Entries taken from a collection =
• • • • •

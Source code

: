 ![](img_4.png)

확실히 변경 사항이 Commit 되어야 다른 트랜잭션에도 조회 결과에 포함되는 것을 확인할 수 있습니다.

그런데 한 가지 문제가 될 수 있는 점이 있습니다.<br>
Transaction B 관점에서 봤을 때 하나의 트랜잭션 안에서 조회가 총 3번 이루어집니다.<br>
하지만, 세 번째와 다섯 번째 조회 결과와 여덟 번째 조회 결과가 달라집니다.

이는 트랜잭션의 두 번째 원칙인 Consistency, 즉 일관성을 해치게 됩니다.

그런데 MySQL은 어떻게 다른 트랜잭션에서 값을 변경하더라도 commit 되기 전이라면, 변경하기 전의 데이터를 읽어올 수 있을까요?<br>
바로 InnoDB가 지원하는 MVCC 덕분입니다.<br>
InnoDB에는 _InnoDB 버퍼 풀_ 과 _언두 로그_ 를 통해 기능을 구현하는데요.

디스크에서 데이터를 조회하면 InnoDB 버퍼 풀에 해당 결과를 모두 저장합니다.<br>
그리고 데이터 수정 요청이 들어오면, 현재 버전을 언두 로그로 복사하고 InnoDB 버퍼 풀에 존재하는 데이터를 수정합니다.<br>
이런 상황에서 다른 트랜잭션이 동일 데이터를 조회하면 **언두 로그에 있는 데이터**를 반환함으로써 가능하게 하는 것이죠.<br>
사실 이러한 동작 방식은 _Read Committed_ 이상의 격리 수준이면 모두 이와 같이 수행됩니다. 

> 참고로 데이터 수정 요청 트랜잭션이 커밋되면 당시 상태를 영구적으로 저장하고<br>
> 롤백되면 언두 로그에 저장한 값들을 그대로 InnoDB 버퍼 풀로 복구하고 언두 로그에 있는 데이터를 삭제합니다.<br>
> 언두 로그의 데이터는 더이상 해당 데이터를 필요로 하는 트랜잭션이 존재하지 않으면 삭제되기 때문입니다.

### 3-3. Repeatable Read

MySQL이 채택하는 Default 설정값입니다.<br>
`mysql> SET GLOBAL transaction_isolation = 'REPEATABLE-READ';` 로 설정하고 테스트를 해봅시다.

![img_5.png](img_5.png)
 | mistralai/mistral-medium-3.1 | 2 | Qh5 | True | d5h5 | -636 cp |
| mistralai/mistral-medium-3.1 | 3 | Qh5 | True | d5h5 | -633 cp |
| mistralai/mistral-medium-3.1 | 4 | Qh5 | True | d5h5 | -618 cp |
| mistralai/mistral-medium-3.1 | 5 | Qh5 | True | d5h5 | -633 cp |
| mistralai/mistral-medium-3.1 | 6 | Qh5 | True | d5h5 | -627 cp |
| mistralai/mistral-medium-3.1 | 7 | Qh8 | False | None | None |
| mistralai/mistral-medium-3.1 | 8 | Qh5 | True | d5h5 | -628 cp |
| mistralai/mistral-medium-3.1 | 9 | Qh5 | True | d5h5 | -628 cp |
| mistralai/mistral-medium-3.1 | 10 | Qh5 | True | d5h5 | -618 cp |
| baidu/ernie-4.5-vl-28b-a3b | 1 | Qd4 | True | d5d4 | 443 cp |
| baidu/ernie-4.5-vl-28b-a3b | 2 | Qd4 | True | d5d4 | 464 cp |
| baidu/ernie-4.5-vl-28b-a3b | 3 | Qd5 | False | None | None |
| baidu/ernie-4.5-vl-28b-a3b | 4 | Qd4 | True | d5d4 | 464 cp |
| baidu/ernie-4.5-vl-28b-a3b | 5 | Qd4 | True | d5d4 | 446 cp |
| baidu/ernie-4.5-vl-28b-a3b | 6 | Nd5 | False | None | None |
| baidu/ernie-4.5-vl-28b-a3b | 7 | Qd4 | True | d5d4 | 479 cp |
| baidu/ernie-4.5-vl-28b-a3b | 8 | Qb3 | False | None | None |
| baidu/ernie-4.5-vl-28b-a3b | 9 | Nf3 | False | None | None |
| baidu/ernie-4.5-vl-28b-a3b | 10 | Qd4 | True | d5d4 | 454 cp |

• • • • •

The task = Repeat exactly the lines above, starting with the first line of the records and finishing with the line holding "d5d4 | 443 cp |". Add no other line.

Solution below =
Source code

: ![](img_4.png)

확실히 변경 사항이 Commit 되어야 다른 트랜잭션에도 조회 결과에 포함되는 것을 확인할 수 있습니다.

그런데 한 가지 문제가 될 수 있는 점이 있습니다.<br>
Transaction B 관점에서 봤을 때 하나의 트랜잭션 안에서 조회가 총 3번 이루어집니다.<br>
하지만, 세 번째와 다섯 번째 조회 결과와 여덟 번째 조회 결과가 달라집니다.

이는 트랜잭션의 두 번째 원칙인 Consistency, 즉 일관성을 해치게 됩니다.

그런데 MySQL은 어떻게 다른 트랜잭션에서 값을 변경하더라도 commit 되기 전이라면, 변경하기 전의 데이터를 읽어올 수 있을까요?<br>
바로 InnoDB가 지원하는 MVCC 덕분입니다.<br>
InnoDB에는 _InnoDB 버퍼 풀_ 과 _언두 로그_ 를 통해 기능을 구현하는데요.

디스크에서 데이터를 조회하면 InnoDB 버퍼 풀에 해당 결과를 모두 저장합니다.<br>
그리고 데이터 수정 요청이 들어오면, 현재 버전을 언두 로그로 복사하고 InnoDB 버퍼 풀에 존재하는 데이터를 수정합니다.<br>
이런 상황에서 다른 트랜잭션이 동일 데이터를 조회하면 **언두 로그에 있는 데이터**를 반환함으로써 가능하게 하는 것이죠.<br>
사실 이러한 동작 방식은 _Read Committed_ 이상의 격리 수준이면 모두 이와 같이 수행됩니다. 

> 참고로 데이터 수정 요청 트랜잭션이 커밋되면 당시 상태를 영구적으로 저장하고<br>
> 롤백되면 언두 로그에 저장한 값들을 그대로 InnoDB 버퍼 풀로 복구하고 언두 로그에 있는 데이터를 삭제합니다.<br>
> 언두 로그의 데이터는 더이상 해당 데이터를 필요로 하는 트랜잭션이 존재하지 않으면 삭제되기 때문입니다.

### 3-3. Repeatable Read

MySQL이 채택하는 Default 설정값입니다.<br>
`mysql> SET GLOBAL transaction_isolation = 'REPEATABLE-READ';` 로 설정하고 테스트를 해봅시다.

![img_5.png](img_5.png)
 | mistralai/mistral-medium-3.1 | 2 | Qh5 | True | d5h5 | -636 cp |
| mistralai/mistral-medium-3.1 | 3 | Qh5 | True | d5h5 | -633 cp |
| mistralai/mistral-medium-3.1 | 4 | Qh5 | True | d5h5 | -618 cp |
| mistralai/mistral-medium-3.1 | 5 | Qh5 | True | d5h5 | -633 cp |
| mistralai/mistral-medium-3.1 | 6 | Qh5 | True | d5h5 | -627 cp |
| mistralai/mistral-medium-3.1 | 7 | Qh8 | False | None | None |
| mistralai/mistral-medium-3.1 | 8 | Qh5 | True | d5h5 | -628 cp |
| mistralai/mistral-medium-3.1 | 9 | Qh5 | True | d5h5 | -628 cp |
| mistralai/mistral-medium-3.1 | 10 | Qh5 | True | d5h5 | -618 cp |
| baidu/ernie-4.5-vl-28b-a3b | 1 | Qd4 | True | d5d4 | 443 cp |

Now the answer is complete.